Taming Outliers and Skewed Data: A Guide to Numerical Feature Engineering

Mastering StandardScaler, RobustScaler, and PowerTransformer with Python and Scikit-Learn.

Numerical feature engineering is an important pre-processing step in training ML models.

While handling numerical data, there are 2 major issues to tackle. One is the magnitude of the features and the other is the outlier.

Say for eg: When we are handling 2 different features that are completely in different ranges such as age and salary, it is essential to make these features comparable. If not, the model might think salary is more important just by the magnitude of the feature alone.

Another important issue is that many of these features can have a skewed distribution ie most of the values are small but there are few massive “outliers”. For eg: say we have a feature indicating the number of siblings. While most of the values can be between 0–2, few outliers such as 8 or 10 can highly skew the distribution. In some cases, we can ignore the outliers and drop those data. But in most of the cases, these outlier do give useful information and cannot be easily ignored.
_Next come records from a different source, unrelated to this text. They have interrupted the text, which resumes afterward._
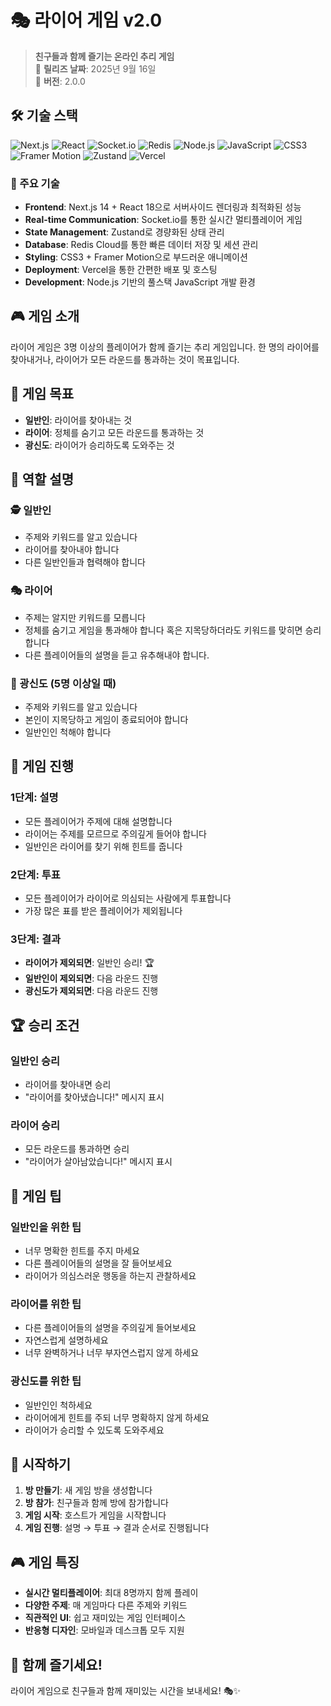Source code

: # 🎭 라이어 게임 v2.0

> **친구들과 함께 즐기는 온라인 추리 게임**  
> 📅 **릴리즈 날짜**: 2025년 9월 16일  
> 🚀 **버전**: 2.0.0

## 🛠️ 기술 스택

![Next.js](https://img.shields.io/badge/Next.js-14-black?style=for-the-badge&logo=next.js&logoColor=white)
![React](https://img.shields.io/badge/React-18-61dafb?style=for-the-badge&logo=react&logoColor=black)
![Socket.io](https://img.shields.io/badge/Socket.io-4-010101?style=for-the-badge&logo=socket.io&logoColor=white)
![Redis](https://img.shields.io/badge/Redis-DC382D?style=for-the-badge&logo=redis&logoColor=white)
![Node.js](https://img.shields.io/badge/Node.js-18-339933?style=for-the-badge&logo=node.js&logoColor=white)
![JavaScript](https://img.shields.io/badge/JavaScript-ES6+-f7df1e?style=for-the-badge&logo=javascript&logoColor=black)
![CSS3](https://img.shields.io/badge/CSS3-1572B6?style=for-the-badge&logo=css3&logoColor=white)
![Framer Motion](https://img.shields.io/badge/Framer_Motion-0055FF?style=for-the-badge&logo=framer&logoColor=white)
![Zustand](https://img.shields.io/badge/Zustand-State_Management-ff6b6b?style=for-the-badge)
![Vercel](https://img.shields.io/badge/Vercel-Deploy-000000?style=for-the-badge&logo=vercel&logoColor=white)

### 🔧 주요 기술

- **Frontend**: Next.js 14 + React 18으로 서버사이드 렌더링과 최적화된 성능
- **Real-time Communication**: Socket.io를 통한 실시간 멀티플레이어 게임
- **State Management**: Zustand로 경량화된 상태 관리
- **Database**: Redis Cloud를 통한 빠른 데이터 저장 및 세션 관리
- **Styling**: CSS3 + Framer Motion으로 부드러운 애니메이션
- **Deployment**: Vercel을 통한 간편한 배포 및 호스팅
- **Development**: Node.js 기반의 풀스택 JavaScript 개발 환경

## 🎮 게임 소개

라이어 게임은 3명 이상의 플레이어가 함께 즐기는 추리 게임입니다. 한 명의 라이어를 찾아내거나, 라이어가 모든 라운드를 통과하는 것이 목표입니다.

## 🎯 게임 목표

- **일반인**: 라이어를 찾아내는 것
- **라이어**: 정체를 숨기고 모든 라운드를 통과하는 것
- **광신도**: 라이어가 승리하도록 도와주는 것

## 👥 역할 설명

### 🕵️ 일반인
- 주제와 키워드를 알고 있습니다
- 라이어를 찾아내야 합니다
- 다른 일반인들과 협력해야 합니다

### 🎭 라이어
- 주제는 알지만 키워드를 모릅니다
- 정체를 숨기고 게임을 통과해야 합니다 혹은 지목당하더라도 키워드를 맞히면 승리합니다
- 다른 플레이어들의 설명을 듣고 유추해내야 합니다.

### 🤝 광신도 (5명 이상일 때)
- 주제와 키워드를 알고 있습니다
- 본인이 지목당하고 게임이 종료되어야 합니다
- 일반인인 척해야 합니다

## 🎲 게임 진행

### 1단계: 설명
- 모든 플레이어가 주제에 대해 설명합니다
- 라이어는 주제를 모르므로 주의깊게 들어야 합니다
- 일반인은 라이어를 찾기 위해 힌트를 줍니다

### 2단계: 투표
- 모든 플레이어가 라이어로 의심되는 사람에게 투표합니다
- 가장 많은 표를 받은 플레이어가 제외됩니다

### 3단계: 결과
- **라이어가 제외되면**: 일반인 승리! 🏆
- **일반인이 제외되면**: 다음 라운드 진행
- **광신도가 제외되면**: 다음 라운드 진행

## 🏆 승리 조건

### 일반인 승리
- 라이어를 찾아내면 승리
- "라이어를 찾아냈습니다!" 메시지 표시

### 라이어 승리
- 모든 라운드를 통과하면 승리
- "라이어가 살아남았습니다!" 메시지 표시

## 🎯 게임 팁

### 일반인을 위한 팁
- 너무 명확한 힌트를 주지 마세요
- 다른 플레이어들의 설명을 잘 들어보세요
- 라이어가 의심스러운 행동을 하는지 관찰하세요

### 라이어를 위한 팁
- 다른 플레이어들의 설명을 주의깊게 들어보세요
- 자연스럽게 설명하세요
- 너무 완벽하거나 너무 부자연스럽지 않게 하세요

### 광신도를 위한 팁
- 일반인인 척하세요
- 라이어에게 힌트를 주되 너무 명확하지 않게 하세요
- 라이어가 승리할 수 있도록 도와주세요

## 🚀 시작하기

1. **방 만들기**: 새 게임 방을 생성합니다
2. **방 참가**: 친구들과 함께 방에 참가합니다
3. **게임 시작**: 호스트가 게임을 시작합니다
4. **게임 진행**: 설명 → 투표 → 결과 순서로 진행됩니다

## 🎮 게임 특징

- **실시간 멀티플레이어**: 최대 8명까지 함께 플레이
- **다양한 주제**: 매 게임마다 다른 주제와 키워드
- **직관적인 UI**: 쉽고 재미있는 게임 인터페이스
- **반응형 디자인**: 모바일과 데스크톱 모두 지원

## 🎉 함께 즐기세요!

라이어 게임으로 친구들과 함께 재미있는 시간을 보내세요! 🎭✨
Some of the common techniques used to handle them are

Standardization
Robust scaler
Power Transformer
Normalization

To understand these transformations better, we will consider the California housing dataset from scikit-learn. We consider two features “Median Income” and “Population” that are on different scale.

dataset = fetch_california_housing()
X_full, y_full = dataset.data, dataset.target
feature_names = dataset.feature_names
df = pd.DataFrame({
    "MedInc": X[:, 0],
    "Population": X[:, 4],
})
df.describe()


+---------+------------+-------------+
| Metric  |   MedInc   | Population  |
+---------+------------+-------------+
| count   |     20640  |       20649 |
| mean    |  3.870671  | 1425.476744 |
| std     |   1.899822 | 1132.462122 |
| min     |   0.499900 |           3 |
| 25%     |   2.5634   |         787 |
| 50%     |     3.5348 |        1166 |
| 75%     |   4.743250 |        1725 |
| max     |    15.0001 |       35682 |
+---------+------------+-------------+

The original data without any scaling or transformation is shown below. We show the full data with outliers and without outliers (0–99th percentile)


X = X_full[:, [0,4]]

outlier_range = (0, 99)
cutoffs_median_inc = np.percentile(X[:, 0], outlier_range)
cutoffs_population = np.percentile(X[:, 1], outlier_range)

non_outliers = np.all(X > [cutoffs_median_inc[0], cutoffs_population[0]], axis=1) & np.all(
        X < [cutoffs_median_inc[1], cutoffs_population[1]], axis=1
    )
non_outlier_X = X[non_outliers]
non_outliers_Y = y_full[non_outliers]

fig, (ax1, ax2) = plt.subplots(1, 2, figsize=(12, 5))
fig.suptitle('Original Data')
ax1.set_title('Full Data')
ax1.scatter(X[:, 0], X[:, 1], c=y_full)
ax1.set_xlabel('MedInc')
ax1.set_ylabel('Population')

ax2.set_title('Non-outlier Data')
ax2.scatter(non_outlier_X[:, 0], non_outlier_X[:, 1], c=non_outliers_Y)
ax2.set_xlabel('MedInc')
ax2.set_ylabel('Population')
plt.show()

Lets see how each of the techniques mentioned above transforms the data and helps in better training of the model.

Standardization

Standardization transforms numeric values into a particular range with a zero mean and unit variance.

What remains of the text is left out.